== Task statement ==
Take the lines below between the one holding "of both work" and the one holding "throughout the entire", inclusive, and copy them exactly. Add nothing.

===== Dataset entries

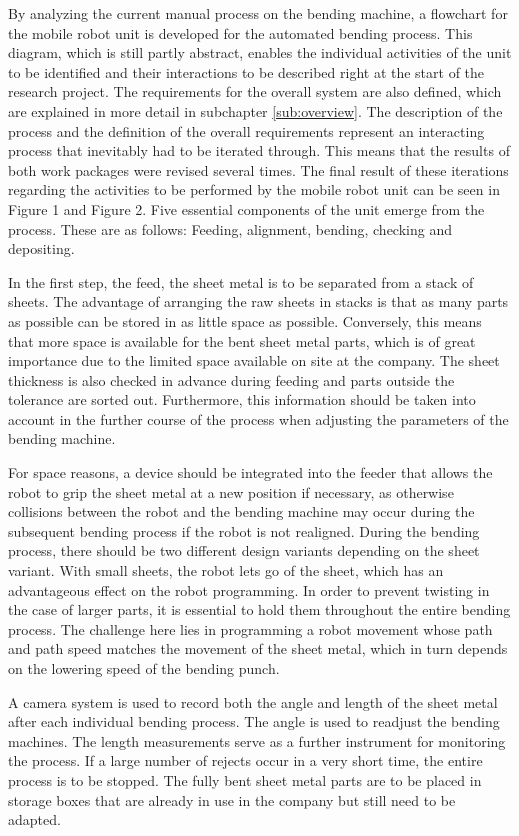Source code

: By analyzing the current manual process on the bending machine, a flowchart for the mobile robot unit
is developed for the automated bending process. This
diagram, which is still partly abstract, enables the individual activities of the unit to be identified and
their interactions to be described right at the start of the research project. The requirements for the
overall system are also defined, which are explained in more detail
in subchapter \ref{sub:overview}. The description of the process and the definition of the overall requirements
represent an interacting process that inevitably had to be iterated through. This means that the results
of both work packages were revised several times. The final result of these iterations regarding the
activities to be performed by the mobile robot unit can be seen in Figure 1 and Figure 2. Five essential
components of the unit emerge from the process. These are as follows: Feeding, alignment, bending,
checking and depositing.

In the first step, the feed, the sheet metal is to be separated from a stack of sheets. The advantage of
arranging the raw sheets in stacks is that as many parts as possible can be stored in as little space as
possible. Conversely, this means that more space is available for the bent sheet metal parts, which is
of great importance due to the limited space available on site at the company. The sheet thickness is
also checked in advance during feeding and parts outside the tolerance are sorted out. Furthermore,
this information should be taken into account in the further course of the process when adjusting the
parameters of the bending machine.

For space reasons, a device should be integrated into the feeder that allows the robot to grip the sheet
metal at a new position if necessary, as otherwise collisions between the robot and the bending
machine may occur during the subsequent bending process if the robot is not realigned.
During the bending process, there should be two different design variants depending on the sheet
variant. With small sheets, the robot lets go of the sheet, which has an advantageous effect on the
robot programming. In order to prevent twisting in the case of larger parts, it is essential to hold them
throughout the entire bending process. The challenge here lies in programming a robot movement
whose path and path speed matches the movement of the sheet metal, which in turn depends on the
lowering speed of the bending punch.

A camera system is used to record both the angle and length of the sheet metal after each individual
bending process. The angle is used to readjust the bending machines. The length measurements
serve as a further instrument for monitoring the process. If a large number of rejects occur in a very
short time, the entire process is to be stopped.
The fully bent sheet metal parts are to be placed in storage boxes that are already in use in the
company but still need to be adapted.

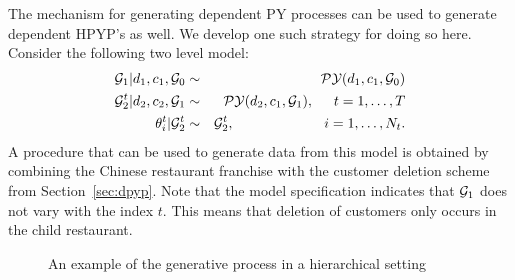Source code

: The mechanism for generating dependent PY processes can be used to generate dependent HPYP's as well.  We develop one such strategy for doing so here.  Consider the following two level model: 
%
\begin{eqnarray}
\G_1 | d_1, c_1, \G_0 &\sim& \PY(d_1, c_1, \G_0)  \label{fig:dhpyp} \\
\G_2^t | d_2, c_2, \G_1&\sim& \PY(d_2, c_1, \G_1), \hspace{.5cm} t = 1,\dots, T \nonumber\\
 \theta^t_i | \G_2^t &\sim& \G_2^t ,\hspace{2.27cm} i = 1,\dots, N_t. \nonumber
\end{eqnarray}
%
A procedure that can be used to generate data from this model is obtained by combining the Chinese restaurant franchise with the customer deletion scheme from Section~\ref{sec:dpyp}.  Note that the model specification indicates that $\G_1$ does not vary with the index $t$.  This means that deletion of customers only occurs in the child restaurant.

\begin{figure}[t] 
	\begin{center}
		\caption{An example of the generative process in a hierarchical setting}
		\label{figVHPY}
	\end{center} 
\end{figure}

==========
===== Dataset entries

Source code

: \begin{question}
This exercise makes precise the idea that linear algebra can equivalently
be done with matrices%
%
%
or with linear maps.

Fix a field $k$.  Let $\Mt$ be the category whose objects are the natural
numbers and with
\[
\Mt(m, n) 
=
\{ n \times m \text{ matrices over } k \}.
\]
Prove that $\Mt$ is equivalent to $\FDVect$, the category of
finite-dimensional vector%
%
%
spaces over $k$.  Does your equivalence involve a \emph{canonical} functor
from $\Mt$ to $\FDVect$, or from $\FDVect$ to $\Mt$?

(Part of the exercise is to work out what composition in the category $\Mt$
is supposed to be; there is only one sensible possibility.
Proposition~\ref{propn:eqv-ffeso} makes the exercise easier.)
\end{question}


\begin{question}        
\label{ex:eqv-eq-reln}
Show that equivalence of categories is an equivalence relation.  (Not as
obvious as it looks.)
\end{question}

==========

== Task solution ==
of both work packages were revised several times. The final result of these iterations regarding the
activities to be performed by the mobile robot unit can be seen in Figure 1 and Figure 2. Five essential
components of the unit emerge from the process. These are as follows: Feeding, alignment, bending,
checking and depositing.

In the first step, the feed, the sheet metal is to be separated from a stack of sheets. The advantage of
arranging the raw sheets in stacks is that as many parts as possible can be stored in as little space as
possible. Conversely, this means that more space is available for the bent sheet metal parts, which is
of great importance due to the limited space available on site at the company. The sheet thickness is
also checked in advance during feeding and parts outside the tolerance are sorted out. Furthermore,
this information should be taken into account in the further course of the process when adjusting the
parameters of the bending machine.

For space reasons, a device should be integrated into the feeder that allows the robot to grip the sheet
metal at a new position if necessary, as otherwise collisions between the robot and the bending
machine may occur during the subsequent bending process if the robot is not realigned.
During the bending process, there should be two different design variants depending on the sheet
variant. With small sheets, the robot lets go of the sheet, which has an advantageous effect on the
robot programming. In order to prevent twisting in the case of larger parts, it is essential to hold them
throughout the entire bending process. The challenge here lies in programming a robot movement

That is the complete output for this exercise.